Commercial Augmentation Considerations

The United States Space Force (USSF) is working to establish a program to call up commercial space companies to provide critical services in times of need. This program in work, called Commercial Augmentation Space Reserves, or CASR1, could be of great assistance as a force multiplier if conflict erupted with another world power and the US’ national assets were to some extent compromised. This approach was used recently when the US utilized commercial airlines to help evacuate from Afghanistan.

While the funding proposal for the program is in the works for 2025, the USSF must consider the readiness of these companies for wartime use. While evacuating civilians from Afghanistan, the US had made it abundantly clear to the Taliban that we would not tolerate “any attack… or disruption of operations at the airport.”2  However, I am pressed to come up with a use case for CASR without already being in a real conflict with another world power. In this said conflict, the commercial sector won’t have a free pass to operate as normal, and will instead be seen as a new arm of the military.

While supplementing on-orbit operations through CASR, I wouldn’t expect every commercial company to have a playbook on defeating another world power; however, I would expect them to have an intentional cyber infrastructure. Under CASR, the USSF and its satellites, ground stations, launch facilities, and even satellite links may be connected to these commercial assets in more ways than ever before.

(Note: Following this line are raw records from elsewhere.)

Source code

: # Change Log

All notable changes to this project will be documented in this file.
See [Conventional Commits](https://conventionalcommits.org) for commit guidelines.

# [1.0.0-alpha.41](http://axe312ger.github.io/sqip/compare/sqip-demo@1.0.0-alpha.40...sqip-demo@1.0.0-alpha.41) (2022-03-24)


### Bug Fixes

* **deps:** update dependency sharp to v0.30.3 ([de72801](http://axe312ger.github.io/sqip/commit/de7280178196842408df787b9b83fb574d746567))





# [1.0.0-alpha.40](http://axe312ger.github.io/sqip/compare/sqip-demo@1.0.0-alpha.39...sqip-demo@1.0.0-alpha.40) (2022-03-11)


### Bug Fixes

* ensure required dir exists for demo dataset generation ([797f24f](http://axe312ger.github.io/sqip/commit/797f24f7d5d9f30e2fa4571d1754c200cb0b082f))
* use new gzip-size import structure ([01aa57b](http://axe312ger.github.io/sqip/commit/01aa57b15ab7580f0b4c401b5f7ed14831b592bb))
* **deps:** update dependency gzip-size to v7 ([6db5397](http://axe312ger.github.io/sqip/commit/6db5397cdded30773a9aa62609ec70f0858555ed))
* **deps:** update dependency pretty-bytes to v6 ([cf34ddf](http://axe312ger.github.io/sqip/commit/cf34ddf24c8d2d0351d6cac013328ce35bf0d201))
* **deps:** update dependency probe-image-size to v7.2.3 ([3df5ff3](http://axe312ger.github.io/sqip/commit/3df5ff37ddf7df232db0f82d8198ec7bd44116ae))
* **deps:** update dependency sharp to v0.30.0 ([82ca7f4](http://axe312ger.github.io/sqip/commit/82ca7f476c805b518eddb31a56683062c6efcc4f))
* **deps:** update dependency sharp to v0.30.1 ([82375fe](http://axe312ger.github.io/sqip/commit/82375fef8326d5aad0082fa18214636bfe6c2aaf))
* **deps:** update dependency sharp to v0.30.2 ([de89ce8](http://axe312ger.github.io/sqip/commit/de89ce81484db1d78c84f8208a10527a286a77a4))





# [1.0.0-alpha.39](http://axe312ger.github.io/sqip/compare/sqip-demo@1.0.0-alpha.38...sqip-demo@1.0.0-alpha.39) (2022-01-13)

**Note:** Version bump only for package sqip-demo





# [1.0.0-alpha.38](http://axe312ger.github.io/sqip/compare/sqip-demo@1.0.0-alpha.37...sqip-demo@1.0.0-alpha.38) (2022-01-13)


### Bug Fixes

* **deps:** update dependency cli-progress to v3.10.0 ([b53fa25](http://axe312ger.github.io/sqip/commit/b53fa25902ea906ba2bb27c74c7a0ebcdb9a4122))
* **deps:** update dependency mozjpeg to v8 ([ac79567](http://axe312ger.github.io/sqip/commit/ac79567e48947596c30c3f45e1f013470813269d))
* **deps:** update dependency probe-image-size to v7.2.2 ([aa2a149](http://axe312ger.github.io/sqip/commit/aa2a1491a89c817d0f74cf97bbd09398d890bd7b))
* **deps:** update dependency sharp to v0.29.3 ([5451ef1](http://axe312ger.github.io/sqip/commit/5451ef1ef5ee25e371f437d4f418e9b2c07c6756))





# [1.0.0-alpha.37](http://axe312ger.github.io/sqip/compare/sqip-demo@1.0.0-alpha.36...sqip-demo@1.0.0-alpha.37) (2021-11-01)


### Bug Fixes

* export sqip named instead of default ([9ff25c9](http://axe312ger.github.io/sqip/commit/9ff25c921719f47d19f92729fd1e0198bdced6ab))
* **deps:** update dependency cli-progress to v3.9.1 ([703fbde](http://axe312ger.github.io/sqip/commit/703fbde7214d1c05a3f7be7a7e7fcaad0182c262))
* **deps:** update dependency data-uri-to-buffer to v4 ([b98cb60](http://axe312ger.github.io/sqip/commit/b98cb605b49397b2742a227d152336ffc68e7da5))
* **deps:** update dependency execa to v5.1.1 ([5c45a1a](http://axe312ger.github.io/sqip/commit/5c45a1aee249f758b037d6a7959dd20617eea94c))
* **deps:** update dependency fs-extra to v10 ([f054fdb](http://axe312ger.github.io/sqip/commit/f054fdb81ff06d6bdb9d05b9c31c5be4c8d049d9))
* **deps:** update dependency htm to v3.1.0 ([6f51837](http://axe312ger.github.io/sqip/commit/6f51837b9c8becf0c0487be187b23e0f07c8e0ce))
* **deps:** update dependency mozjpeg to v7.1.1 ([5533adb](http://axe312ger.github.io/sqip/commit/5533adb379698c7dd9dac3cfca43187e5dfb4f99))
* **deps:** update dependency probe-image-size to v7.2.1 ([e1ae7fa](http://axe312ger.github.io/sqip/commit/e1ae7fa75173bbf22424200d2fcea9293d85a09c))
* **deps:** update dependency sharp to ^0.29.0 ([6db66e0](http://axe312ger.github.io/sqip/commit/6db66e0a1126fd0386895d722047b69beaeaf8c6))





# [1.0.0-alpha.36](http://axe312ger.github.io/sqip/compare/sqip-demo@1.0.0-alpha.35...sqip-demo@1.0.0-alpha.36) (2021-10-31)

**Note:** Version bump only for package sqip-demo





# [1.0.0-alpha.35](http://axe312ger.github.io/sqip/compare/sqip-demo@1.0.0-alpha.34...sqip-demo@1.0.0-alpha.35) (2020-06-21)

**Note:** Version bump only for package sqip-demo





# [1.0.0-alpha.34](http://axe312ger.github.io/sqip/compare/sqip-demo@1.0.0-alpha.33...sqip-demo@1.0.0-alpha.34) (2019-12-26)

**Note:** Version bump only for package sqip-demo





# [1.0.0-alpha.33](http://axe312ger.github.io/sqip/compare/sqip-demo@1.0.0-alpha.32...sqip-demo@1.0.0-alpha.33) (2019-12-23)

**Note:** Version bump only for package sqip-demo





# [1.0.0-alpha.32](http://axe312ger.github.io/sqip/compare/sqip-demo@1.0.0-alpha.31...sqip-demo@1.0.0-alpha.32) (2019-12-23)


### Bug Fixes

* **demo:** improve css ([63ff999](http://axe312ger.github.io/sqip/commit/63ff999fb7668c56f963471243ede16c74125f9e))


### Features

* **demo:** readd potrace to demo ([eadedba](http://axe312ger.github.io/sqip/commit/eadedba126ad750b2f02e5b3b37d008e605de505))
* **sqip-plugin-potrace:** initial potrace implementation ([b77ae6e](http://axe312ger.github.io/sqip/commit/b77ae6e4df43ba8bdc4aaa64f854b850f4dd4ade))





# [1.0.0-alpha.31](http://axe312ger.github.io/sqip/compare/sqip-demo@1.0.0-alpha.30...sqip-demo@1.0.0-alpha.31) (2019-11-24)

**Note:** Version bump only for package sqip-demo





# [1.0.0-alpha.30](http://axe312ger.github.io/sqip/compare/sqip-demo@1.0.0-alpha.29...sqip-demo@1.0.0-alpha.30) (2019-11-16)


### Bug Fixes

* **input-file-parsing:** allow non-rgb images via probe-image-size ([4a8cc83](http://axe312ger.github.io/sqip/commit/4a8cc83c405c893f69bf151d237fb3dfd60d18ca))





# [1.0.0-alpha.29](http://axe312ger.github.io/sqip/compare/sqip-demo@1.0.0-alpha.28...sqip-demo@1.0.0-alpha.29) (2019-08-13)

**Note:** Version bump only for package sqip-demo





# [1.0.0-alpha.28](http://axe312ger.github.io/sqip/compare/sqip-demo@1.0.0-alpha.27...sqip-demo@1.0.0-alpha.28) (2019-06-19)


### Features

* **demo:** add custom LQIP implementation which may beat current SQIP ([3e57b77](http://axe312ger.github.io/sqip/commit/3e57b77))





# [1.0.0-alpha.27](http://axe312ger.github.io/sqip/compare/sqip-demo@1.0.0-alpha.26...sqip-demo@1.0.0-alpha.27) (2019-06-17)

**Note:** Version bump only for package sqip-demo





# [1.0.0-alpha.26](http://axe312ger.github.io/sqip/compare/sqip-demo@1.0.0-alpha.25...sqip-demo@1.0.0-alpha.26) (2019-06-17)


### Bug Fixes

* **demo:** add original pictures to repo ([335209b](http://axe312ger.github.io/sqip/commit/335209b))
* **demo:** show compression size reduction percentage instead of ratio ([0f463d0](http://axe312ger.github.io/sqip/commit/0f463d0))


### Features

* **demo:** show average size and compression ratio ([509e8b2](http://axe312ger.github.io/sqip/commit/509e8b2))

The USSF must ensure anyone they partner with in this effort is well protected from cyber-attacks, or an intrusion into these commercial systems could be used as a back door to enter, spoof, degrade, or destroy our nation’s critical space systems from the inside.

Space Policy Directive-5 (SPD-5), Cybersecurity Principles for Space Systems, was signed in 2020 with the intent of placing an increased focus on cybersecurity. It emphasizes the harmful effects of malicious cyber activities on US constellations and ground stations. However, as written, SPD-5 asks U.S. government agencies to “work with, but not enforce the guidelines on, commercial operators.”3 I would ask the USSF to take it a step deeper and only partner with commercial organizations who embody these cybersecurity best practices.